Lettre aux élu(e)s breton(ne)s
Jetés sur les routes pour la énième fois en quelques mois, les salarié-es de Tilly-Sabco sont les victimes du dérèglement total de l’agroalimentaire breton.
Spécialisée dans l’abattage et la commercialisation de volaille bas de gamme dédiée à l’export, Tilly-Sabco ne peut survivre que sous perfusion de fonds publics, tout comme Doux, qui a fait face aux mêmes difficultés l’année dernière. Ces deux entreprises ont bénéficié, à elles seules, de plus d’un milliard et demi d’euros de restitutions (subventions à l’exportation) depuis 1994. Cette dépendance aux subventions n’est pas tenable et mène les entreprises du secteur dans l’impasse.
La crise actuelle est d’autant plus insupportable que les dirigeants savaient depuis longtemps que les restitutions finiraient par disparaître. En effet, le calendrier de disparition progressive de ces aides – qui détruisent les agricultures des pays du Sud et sont incompatibles avec les règles de l’OMC – a été arrêté dès 1994. Les producteurs liés à ces entreprises sont dans une situation tout aussi dramatique. Ils ne sont aujourd’hui plus livrés en poussins : les poulaillers se vident, c’est la ressource qui bientôt va manquer. Salariés et producteurs sont les otages de stratégies dévastatrices où le rendement immédiat a depuis longtemps pris le pas sur une stratégie de long-terme.
Le véritable problème n’est donc pas l’arrêt des subventions, mais bien l’absence d’une filière régionale structurée et durable. Pendant que Tilly-Sabco meurt faute de débouchés rentables, à cinquante-cinq kilomètres de Guerlesquin, « Vatedis », filiale de Gastronome-Terrena, s’approvisionne en poulets brésiliens pour fabriquer des nuggets bas de gamme.
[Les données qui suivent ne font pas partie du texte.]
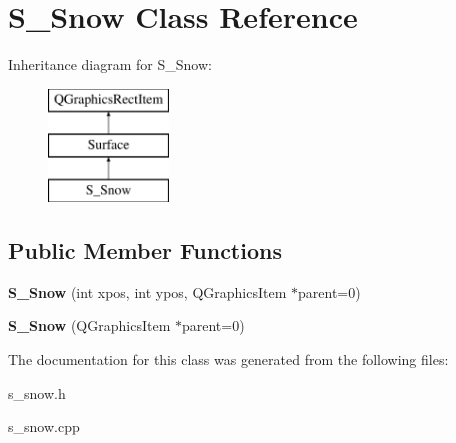 \hypertarget{class_s___snow}{}\section{S\+\_\+\+Snow Class Reference}
\label{class_s___snow}
Inheritance diagram for S\+\_\+\+Snow\+:\begin{figure}[H]
\begin{center}
\leavevmode
\includegraphics[height=3.000000cm]{class_s___snow}
\end{center}
\end{figure}
\subsection*{Public Member Functions}
\begin{DoxyCompactItemize}
\item 
\hypertarget{class_s___snow_a58b5eb7552b3082d105e9968acc7a9fb}{}{\bfseries S\+\_\+\+Snow} (int xpos, int ypos, Q\+Graphics\+Item $\ast$parent=0)\label{class_s___snow_a58b5eb7552b3082d105e9968acc7a9fb}

\item 
\hypertarget{class_s___snow_a19a17d0be19ecb0f85b1feff5aab697f}{}{\bfseries S\+\_\+\+Snow} (Q\+Graphics\+Item $\ast$parent=0)\label{class_s___snow_a19a17d0be19ecb0f85b1feff5aab697f}

\end{DoxyCompactItemize}


The documentation for this class was generated from the following files\+:\begin{DoxyCompactItemize}
\item 
s\+\_\+snow.\+h\item 
s\+\_\+snow.\+cpp\end{DoxyCompactItemize}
Où est donc la logique industrielle de territoire ? Qui peut croire un instant que l’avenir des salarié-es et des producteurs tiendra à la capacité à quémander des aides, sans remise en cause d’un modèle absurde à bout de souffle ?
Le Ministre de l’agriculture doit faire preuve de courage, ne plus céder aux manipulations et reprendre en main le dossier à sa base :
• Un audit sur la gestion financière de ces entreprises doit être réalisé.
• Les pouvoirs publics doivent plancher sur l’organisation d’une filière aviaire destinée à la production de produits de qualité à valeur ajoutée, destinée à reconquérir le marché français, qui importe actuellement 45 % de sa consommation de poulet.